QUESTION |What are the most reliable clinical tests and what is the optimal conservative management for low-grade sprains? What is the optimal timing for surgery for scapholunate ligament dissociation? 


ANSWER | 

Scapholunate ligament injuries typically occur from a fall onto an outstretched hand, and can therefore occur in combination with other injuries that results from this mechanism, such as distal radius fractures, scaphoid fractures or perilunate dislocations. The diagnosis must be considered in anyone who has had a fall of this nature and has wrist pain, but is often missed. If there is pain in the central wrist area despite apparently normal imaging, then special attention must be made to this ligament. Other symptoms may include ongoing limited range of wrist motion or poor grip strength.   

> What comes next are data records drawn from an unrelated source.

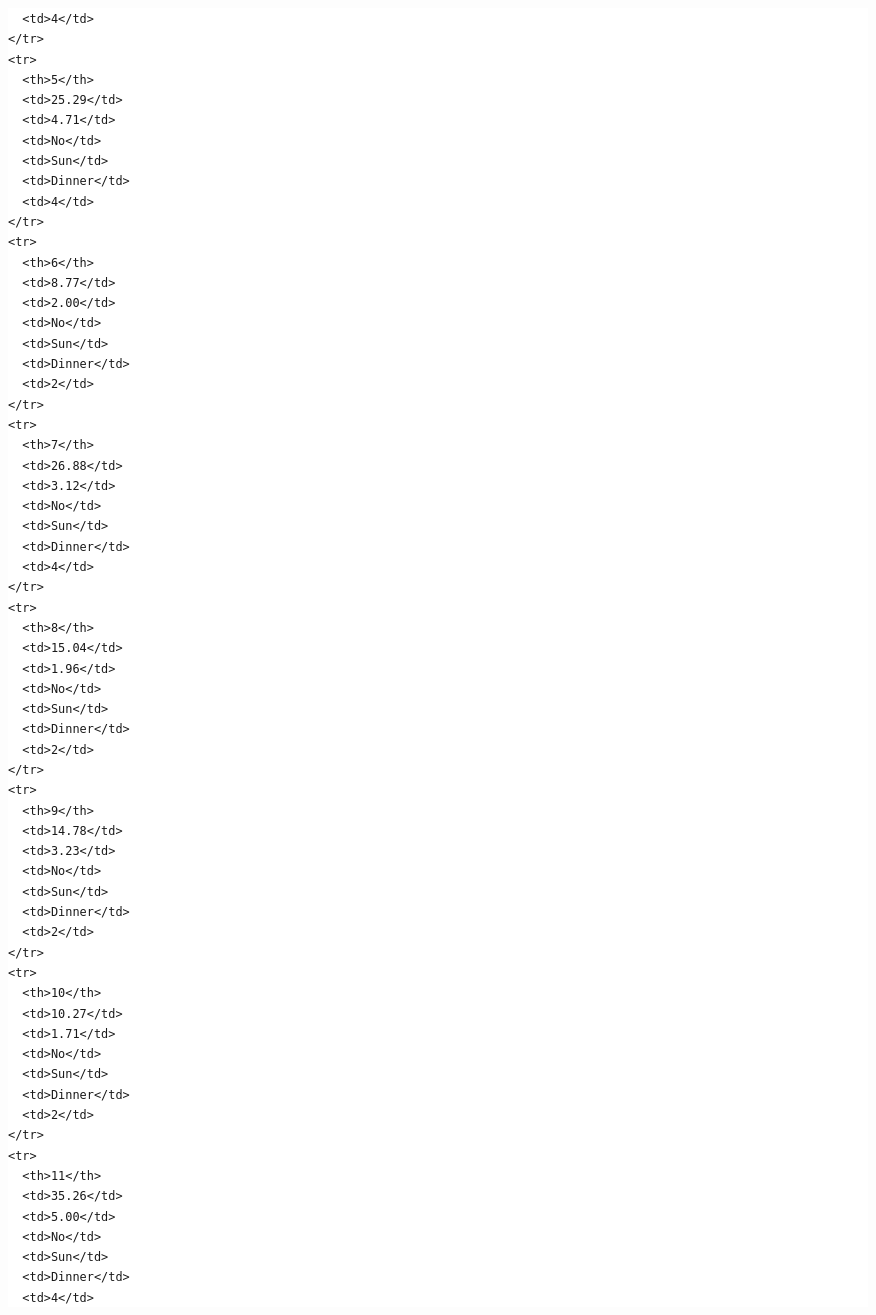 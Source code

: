       <td>4</td>
    </tr>
    <tr>
      <th>5</th>
      <td>25.29</td>
      <td>4.71</td>
      <td>No</td>
      <td>Sun</td>
      <td>Dinner</td>
      <td>4</td>
    </tr>
    <tr>
      <th>6</th>
      <td>8.77</td>
      <td>2.00</td>
      <td>No</td>
      <td>Sun</td>
      <td>Dinner</td>
      <td>2</td>
    </tr>
    <tr>
      <th>7</th>
      <td>26.88</td>
      <td>3.12</td>
      <td>No</td>
      <td>Sun</td>
      <td>Dinner</td>
      <td>4</td>
    </tr>
    <tr>
      <th>8</th>
      <td>15.04</td>
      <td>1.96</td>
      <td>No</td>
      <td>Sun</td>
      <td>Dinner</td>
      <td>2</td>
    </tr>
    <tr>
      <th>9</th>
      <td>14.78</td>
      <td>3.23</td>
      <td>No</td>
      <td>Sun</td>
      <td>Dinner</td>
      <td>2</td>
    </tr>
    <tr>
      <th>10</th>
      <td>10.27</td>
      <td>1.71</td>
      <td>No</td>
      <td>Sun</td>
      <td>Dinner</td>
      <td>2</td>
    </tr>
    <tr>
      <th>11</th>
      <td>35.26</td>
      <td>5.00</td>
      <td>No</td>
      <td>Sun</td>
      <td>Dinner</td>
      <td>4</td>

Point tenderness over the scapholunate ligament increases the suspicion of injury. The easiest way to palpate this is to feel for Lister’s tubercle on the dorsum of the distal radius, then palpate about 1 cm distally. This test is not specific for this ligament as dorsal wrist capsulitis may also cause point tenderness.   

I find a Watson’s scaphoid shift test quite useful. With the patient’s elbow supported on the table and the forearm held vertically, push the scaphoid tubercle dorsally from the volar aspect while moving the wrist from ulnar to radial deviation. A normal wrist’s scaphoid tubercle should push volarwards smoothly as the wrist is radially deviated. A painful clunk or abnormal scaphoid movement may indicate a significant scapholunate ligament tear, enough to destabilise the link between the two bones. Normal motion, but a reproduction of the patient’s pain during this manoeuvre may indicate a partial tear, but not enough to unlink the two bones. Always compare this to the patient’s other normal wrist. Be aware that, like palpation, this is not a specific test for this condition.   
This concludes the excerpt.